Sacto 9-1-1
March 28, 2012
Antelope man sentenced to prison for defrauding trucking firms

An Antelope man has been sentenced to 10 years and 10 months in prison for defrauding trucking companies.

Kulwant Singh Gill, 53, was sentenced Tuesday in Sacramento by U.S. District Judge Lawrence K. Karlton for a scheme to defraud trucking firms out of payments for interstate freight deliveries. Gill was ordered to pay $443,388 in restitution to the victims. He also will be subject to three years of supervised release following his prison term.

Gill pleaded guilty Sept. 22, 2009, to charges involving the scheme in two separate indictments, according to a federal Department of Justice news release.

He owned and operated companies authorized by the Department of Transportation to transport freight loads and to broker the interstate transportation of freight, according to court documents. Officials said Gill used Internet-based "load-posting" boards to find freight loads that were available for transport and offered to transport the loads for a fixed price. He then re-posted those loads on the same or different websites, acting as a broker seeking another trucking company willing to transport the freight.

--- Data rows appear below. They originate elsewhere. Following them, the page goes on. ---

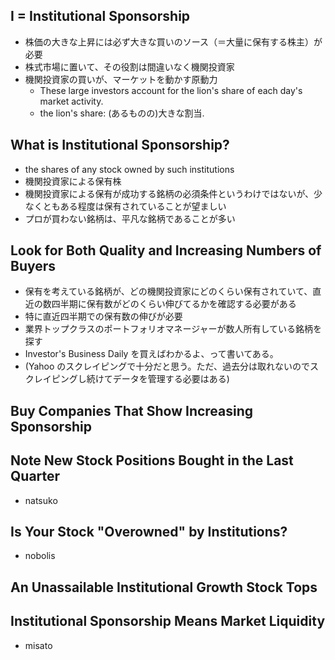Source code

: ## I = Institutional Sponsorship
- 株価の大きな上昇には必ず大きな買いのソース（＝大量に保有する株主）が必要
- 株式市場に置いて、その役割は間違いなく機関投資家
- 機関投資家の買いが、マーケットを動かす原動力
    - These large investors account for the lion's share of each day's market activity. 
    - the lion's share: (あるものの)大きな割当.

## What is Institutional Sponsorship?
- the shares of any stock owned by such institutions
- 機関投資家による保有株
- 機関投資家による保有が成功する銘柄の必須条件というわけではないが、少なくともある程度は保有されていることが望ましい
- プロが買わない銘柄は、平凡な銘柄であることが多い

## Look for Both Quality and Increasing Numbers of Buyers
- 保有を考えている銘柄が、どの機関投資家にどのくらい保有されていて、直近の数四半期に保有数がどのくらい伸びてるかを確認する必要がある
- 特に直近四半期での保有数の伸びが必要
- 業界トップクラスのポートフォリオマネージャーが数人所有している銘柄を探す
- Investor's Business Daily を買えばわかるよ、って書いてある。
- (Yahoo のスクレイピングで十分だと思う。ただ、過去分は取れないのでスクレイピングし続けてデータを管理する必要はある)


## Buy Companies That Show Increasing Sponsorship
## Note New Stock Positions Bought in the Last Quarter
- natsuko

## Is Your Stock "Overowned" by Institutions?
- nobolis 

## An Unassailable Institutional Growth Stock Tops 
## Institutional Sponsorship Means Market Liquidity
- misato
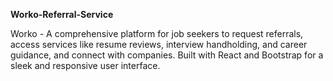 
**Worko-Referral-Service**

Worko - A comprehensive platform for job seekers to request referrals, access services like resume reviews, interview handholding, and career guidance, and connect with companies. Built with React and Bootstrap for a sleek and responsive user interface.
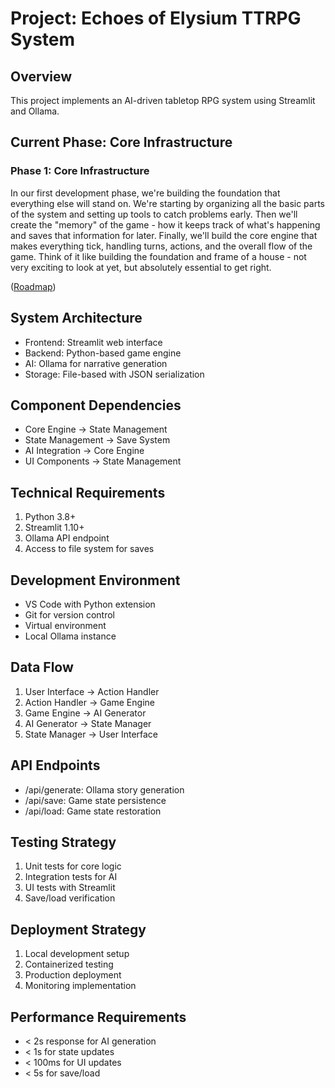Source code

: # Project: Echoes of Elysium TTRPG System
## Overview
This project implements an AI-driven tabletop RPG system using Streamlit and Ollama.

## Current Phase: Core Infrastructure

### Phase 1: Core Infrastructure
In our first development phase, we're building the foundation that everything else will stand on. We're starting by organizing all the basic parts of the system and setting up tools to catch problems early. Then we'll create the "memory" of the game - how it keeps track of what's happening and saves that information for later. Finally, we'll build the core engine that makes everything tick, handling turns, actions, and the overall flow of the game. Think of it like building the foundation and frame of a house - not very exciting to look at yet, but absolutely essential to get right.

([Roadmap](Roadmap.md))

## System Architecture
- Frontend: Streamlit web interface
- Backend: Python-based game engine
- AI: Ollama for narrative generation
- Storage: File-based with JSON serialization

## Component Dependencies
- Core Engine → State Management
- State Management → Save System
- AI Integration → Core Engine
- UI Components → State Management

## Technical Requirements
1. Python 3.8+
2. Streamlit 1.10+
3. Ollama API endpoint
4. Access to file system for saves

## Development Environment
- VS Code with Python extension
- Git for version control
- Virtual environment
- Local Ollama instance

## Data Flow
1. User Interface → Action Handler
2. Action Handler → Game Engine
3. Game Engine → AI Generator
4. AI Generator → State Manager
5. State Manager → User Interface

## API Endpoints
- /api/generate: Ollama story generation
- /api/save: Game state persistence
- /api/load: Game state restoration

## Testing Strategy
1. Unit tests for core logic
2. Integration tests for AI
3. UI tests with Streamlit
4. Save/load verification

## Deployment Strategy
1. Local development setup
2. Containerized testing
3. Production deployment
4. Monitoring implementation

## Performance Requirements
- < 2s response for AI generation
- < 1s for state updates
- < 100ms for UI updates
- < 5s for save/load
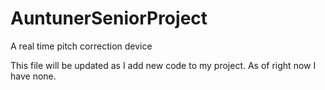 # AuntunerSeniorProject
A real time pitch correction device

This file will be updated as I add new code to my project. As of right now I have none.
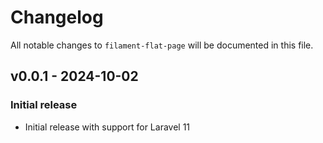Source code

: # Changelog

All notable changes to `filament-flat-page` will be documented in this file.

## v0.0.1 - 2024-10-02

### Initial release

- Initial release with support for Laravel 11

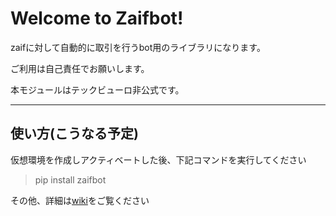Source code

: Welcome to Zaifbot!
===================


zaifに対して自動的に取引を行うbot用のライブラリになります。

ご利用は自己責任でお願いします。

本モジュールはテックビューロ非公式です。


----------


使い方(こうなる予定)
-------------
仮想環境を作成しアクティベートした後、下記コマンドを実行してください

> pip install zaifbot

その他、詳細は[wiki][1]をご覧ください

  [1]: https://github.com/techbureau/zaifbot/wiki

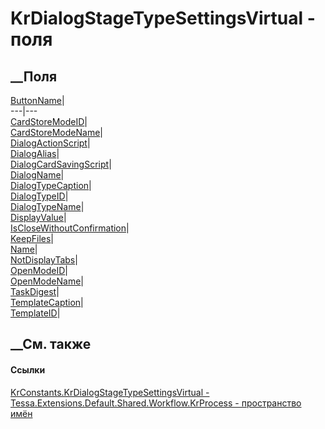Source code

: # KrDialogStageTypeSettingsVirtual - поля
##  __Поля
[ButtonName](F_Tessa_Extensions_Default_Shared_Workflow_KrProcess_KrConstants_KrDialogStageTypeSettingsVirtual_ButtonName.htm)|  
---|---  
[CardStoreModeID](F_Tessa_Extensions_Default_Shared_Workflow_KrProcess_KrConstants_KrDialogStageTypeSettingsVirtual_CardStoreModeID.htm)|  
[CardStoreModeName](F_Tessa_Extensions_Default_Shared_Workflow_KrProcess_KrConstants_KrDialogStageTypeSettingsVirtual_CardStoreModeName.htm)|  
[DialogActionScript](F_Tessa_Extensions_Default_Shared_Workflow_KrProcess_KrConstants_KrDialogStageTypeSettingsVirtual_DialogActionScript.htm)|  
[DialogAlias](F_Tessa_Extensions_Default_Shared_Workflow_KrProcess_KrConstants_KrDialogStageTypeSettingsVirtual_DialogAlias.htm)|  
[DialogCardSavingScript](F_Tessa_Extensions_Default_Shared_Workflow_KrProcess_KrConstants_KrDialogStageTypeSettingsVirtual_DialogCardSavingScript.htm)|  
[DialogName](F_Tessa_Extensions_Default_Shared_Workflow_KrProcess_KrConstants_KrDialogStageTypeSettingsVirtual_DialogName.htm)|  
[DialogTypeCaption](F_Tessa_Extensions_Default_Shared_Workflow_KrProcess_KrConstants_KrDialogStageTypeSettingsVirtual_DialogTypeCaption.htm)|  
[DialogTypeID](F_Tessa_Extensions_Default_Shared_Workflow_KrProcess_KrConstants_KrDialogStageTypeSettingsVirtual_DialogTypeID.htm)|  
[DialogTypeName](F_Tessa_Extensions_Default_Shared_Workflow_KrProcess_KrConstants_KrDialogStageTypeSettingsVirtual_DialogTypeName.htm)|  
[DisplayValue](F_Tessa_Extensions_Default_Shared_Workflow_KrProcess_KrConstants_KrDialogStageTypeSettingsVirtual_DisplayValue.htm)|  
[IsCloseWithoutConfirmation](F_Tessa_Extensions_Default_Shared_Workflow_KrProcess_KrConstants_KrDialogStageTypeSettingsVirtual_IsCloseWithoutConfirmation.htm)|  
[KeepFiles](F_Tessa_Extensions_Default_Shared_Workflow_KrProcess_KrConstants_KrDialogStageTypeSettingsVirtual_KeepFiles.htm)|  
[Name](F_Tessa_Extensions_Default_Shared_Workflow_KrProcess_KrConstants_KrDialogStageTypeSettingsVirtual_Name.htm)|  
[NotDisplayTabs](F_Tessa_Extensions_Default_Shared_Workflow_KrProcess_KrConstants_KrDialogStageTypeSettingsVirtual_NotDisplayTabs.htm)|  
[OpenModeID](F_Tessa_Extensions_Default_Shared_Workflow_KrProcess_KrConstants_KrDialogStageTypeSettingsVirtual_OpenModeID.htm)|  
[OpenModeName](F_Tessa_Extensions_Default_Shared_Workflow_KrProcess_KrConstants_KrDialogStageTypeSettingsVirtual_OpenModeName.htm)|  
[TaskDigest](F_Tessa_Extensions_Default_Shared_Workflow_KrProcess_KrConstants_KrDialogStageTypeSettingsVirtual_TaskDigest.htm)|  
[TemplateCaption](F_Tessa_Extensions_Default_Shared_Workflow_KrProcess_KrConstants_KrDialogStageTypeSettingsVirtual_TemplateCaption.htm)|  
[TemplateID](F_Tessa_Extensions_Default_Shared_Workflow_KrProcess_KrConstants_KrDialogStageTypeSettingsVirtual_TemplateID.htm)|  
## __См. также
#### Ссылки
[KrConstants.KrDialogStageTypeSettingsVirtual -
](T_Tessa_Extensions_Default_Shared_Workflow_KrProcess_KrConstants_KrDialogStageTypeSettingsVirtual.htm)
[Tessa.Extensions.Default.Shared.Workflow.KrProcess - пространство
имён](N_Tessa_Extensions_Default_Shared_Workflow_KrProcess.htm)
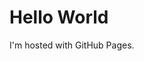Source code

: <!DOCTYPE html>
<html>
<body>
<h1>      Hello World</h1>
<p>I'm hosted with GitHub Pages.</p>
</body>
</html>
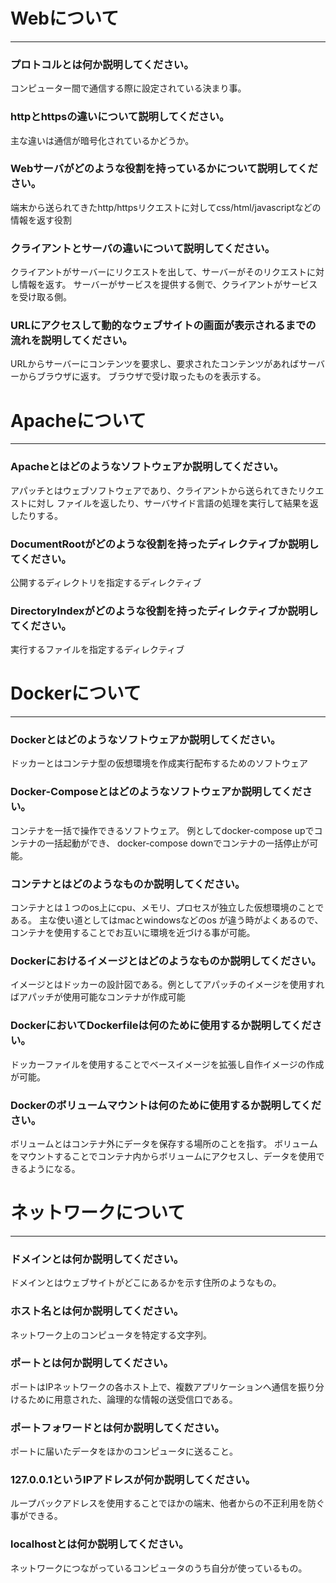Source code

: # Webについて
---
### プロトコルとは何か説明してください。
コンピューター間で通信する際に設定されている決まり事。


### httpとhttpsの違いについて説明してください。
主な違いは通信が暗号化されているかどうか。


### Webサーバがどのような役割を持っているかについて説明してください。
端末から送られてきたhttp/httpsリクエストに対してcss/html/javascriptなどの情報を返す役割



### クライアントとサーバの違いについて説明してください。
クライアントがサーバーにリクエストを出して、サーバーがそのリクエストに対し情報を返す。
サーバーがサービスを提供する側で、クライアントがサービスを受け取る側。


### URLにアクセスして動的なウェブサイトの画面が表示されるまでの流れを説明してください。
URLからサーバーにコンテンツを要求し、要求されたコンテンツがあればサーバーからブラウザに返す。
ブラウザで受け取ったものを表示する。



# Apacheについて
---
### Apacheとはどのようなソフトウェアか説明してください。
アパッチとはウェブソフトウェアであり、クライアントから送られてきたリクエストに対し
ファイルを返したり、サーバサイド言語の処理を実行して結果を返したりする。


### DocumentRootがどのような役割を持ったディレクティブか説明してください。
公開するディレクトリを指定するディレクティブ


### DirectoryIndexがどのような役割を持ったディレクティブか説明してください。
実行するファイルを指定するディレクティブ




# Dockerについて
---
### Dockerとはどのようなソフトウェアか説明してください。
ドッカーとはコンテナ型の仮想環境を作成実行配布するためのソフトウェア


### Docker-Composeとはどのようなソフトウェアか説明してください。
コンテナを一括で操作できるソフトウェア。
例としてdocker-compose upでコンテナの一括起動ができ、
docker-compose downでコンテナの一括停止が可能。


### コンテナとはどのようなものか説明してください。
コンテナとは１つのos上にcpu、メモリ、プロセスが独立した仮想環境のことである。
主な使い道としてはmacとwindowsなどのos が違う時がよくあるので、
コンテナを使用することでお互いに環境を近づける事が可能。


### Dockerにおけるイメージとはどのようなものか説明してください。
イメージとはドッカーの設計図である。例としてアパッチのイメージを使用すればアパッチが使用可能なコンテナが作成可能


### DockerにおいてDockerfileは何のために使用するか説明してください。
ドッカーファイルを使用することでベースイメージを拡張し自作イメージの作成が可能。


### Dockerのボリュームマウントは何のために使用するか説明してください。
ボリュームとはコンテナ外にデータを保存する場所のことを指す。
ボリュームをマウントすることでコンテナ内からボリュームにアクセスし、データを使用できるようになる。



# ネットワークについて
---
### ドメインとは何か説明してください。
ドメインとはウェブサイトがどこにあるかを示す住所のようなもの。


### ホスト名とは何か説明してください。
ネットワーク上のコンピュータを特定する文字列。


### ポートとは何か説明してください。
ポートはIPネットワークの各ホスト上で、複数アプリケーションへ通信を振り分けるために用意された、論理的な情報の送受信口である。


### ポートフォワードとは何か説明してください。
ポートに届いたデータをほかのコンピュータに送ること。


### 127.0.0.1というIPアドレスが何か説明してください。
ループバックアドレスを使用することでほかの端末、他者からの不正利用を防ぐ事ができる。


### localhostとは何か説明してください。
ネットワークにつながっているコンピュータのうち自分が使っているもの。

In more than 300 instances, Gill found trucking companies to deliver the freight, allowed them to make the deliveries and then received payment from the original brokers, who believed Gill had completed the deliveries himself. Gill then refused to pay the trucking companies that actually transported the freight, keeping the money for himself, officials said.

Gill was indicted in 2006, but he continued the scheme while on pretrial release, which led to a 2008 indictment. He was convicted on eight counts of wire fraud and five counts of making false statements to a government agency.

The case resulted from an investigation by the U.S. Department of Transportation, Office of Inspector General.